Everything you need to know about natural sweeteners for diabetes

There are new sweeteners available like stevia aimed at helping people with diabetes deal with their blood glucose levels. Here we'll talk all about their characteristics, properties and their pros and cons, to help make your choice easier. Let's get going!

Stevia, a plant that's the "in thing" for diabetes

Stevia is a plant that's definitely all the rage for people with diabetes. It's known for its medical and sweetening properties; the sweetener extracted from its leaves is 200 times stronger than sugar, and has zero calories. Basically, it's a huge step forward when it comes to controlling blood glucose levels, but before we name stevia the ideal plant for diabetes, let's find out about its pros and cons.

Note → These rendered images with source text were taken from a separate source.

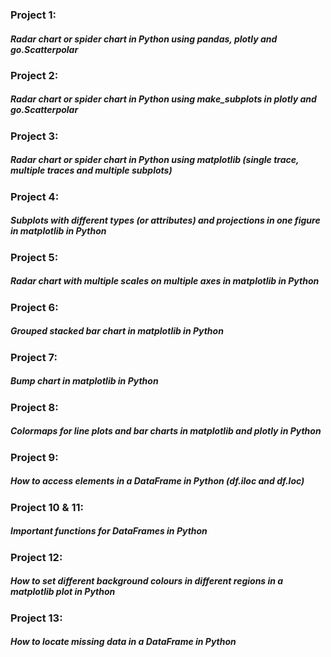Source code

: ### Project 1: 
##### Radar chart or spider chart in Python using pandas, plotly and go.Scatterpolar
### Project 2: 
##### Radar chart or spider chart in Python using make_subplots in plotly and go.Scatterpolar
### Project 3: 
##### Radar chart or spider chart in Python using matplotlib (single trace, multiple traces and multiple subplots)
### Project 4: 
##### Subplots with different types (or attributes) and projections in one figure in matplotlib in Python
### Project 5: 
##### Radar chart with multiple scales on multiple axes in matplotlib in Python
### Project 6: 
##### Grouped stacked bar chart in matplotlib in Python
### Project 7: 
##### Bump chart in matplotlib in Python
### Project 8: 
##### Colormaps for line plots and bar charts in matplotlib and plotly in Python
### Project 9: 
##### How to access elements in a DataFrame in Python (df.iloc and df.loc)
### Project 10 & 11: 
##### Important functions for DataFrames in Python
### Project 12: 
##### How to set different background colours in different regions in a matplotlib plot in Python
### Project 13: 
##### How to locate missing data in a DataFrame in Python

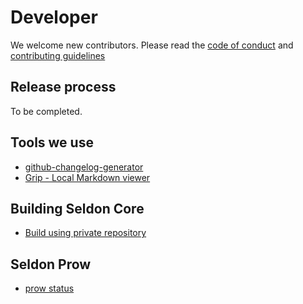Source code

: # Developer

We welcome new contributors. Please read the [code of conduct](https://github.com/SeldonIO/seldon-core/blob/master/CODE_OF_CONDUCT.md) and [contributing guidelines](https://github.com/SeldonIO/seldon-core/blob/master/CONTRIBUTING.md)

## Release process

To be completed.

## Tools we use

 - [github-changelog-generator](https://github.com/skywinder/github-changelog-generator)
 - [Grip - Local Markdown viewer](https://github.com/joeyespo/grip)

## Building Seldon Core

* [Build using private repository](build-using-private-repo.md)

## Seldon Prow

 - [prow status](https://prow.seldon.io)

Stevia for diabetes: all the pros

Did you know that the ground leaves of the stevia plant are 20-30 times sweeter than sugar, and the extract is 200-300 times sweeter? This sweetener made from stevia has no calories and it's particularly recommended if you're putting on a bit too much weight with diabetes.

Stevia for diabetes: a few cons

So you don't like liquorice? Then we need to point out that one of the cons about stevia that could be annoying is its slight almost liquorice aftertaste. And you also need to know that you can only buy the extract of its active ingredient, not its ground-up leaves. Also, if you're ecologically-minded, you'll know that the stevia plant isn't exactly a zero-food miles product, as, even though it grows in Italy, we don't have any processing plants for it.

How about other natural sweeteners for diabetes?

There are lots of other natural sweeteners on the market recommended for people with diabetes. To give a few examples, there are syrups made from barley malt, rice and corn. They all have a high content of maltose, and contain substances that are essential to the system like amino acids, potassium, sodium and magnesium, but their sweetening capacity is less than honey, and in some cases, contain traces of fructose.

The blue juice for diabetes that's all the way from Mexico

And then there's agave juice, the plant for making tequila, which has recently arrived from Mexico. It's rich in mineral salts and has a lower percentage of glucose than sugar, but scientists are still in the process of studying whether agave juice contains any traces of fructose.

Make sure to read the labels on natural sweeteners

Based on research by the erstwhile Iran, the National Institute for Food and Nutrition, these new natural sweeteners, including stevia, can have restrictions on their use, even if they are harmless in the quantities allowed by law: we therefore recommend that you read the product labels carefully, and as always, consult with your doctor. Also, be sure to pay special attention to hypertriglyceridemia, as consuming large amounts of fructose found in natural sweeteners increases triglycerides.

As you're well aware, only your doctor or diabetes specialist can give you guidance about diabetes treatment and the choices of various devices. The aim of this article is to suggest ideas and information to help enhance the discussion with your doctor, so that you can find the solutions that are right for you and your lifestyle together.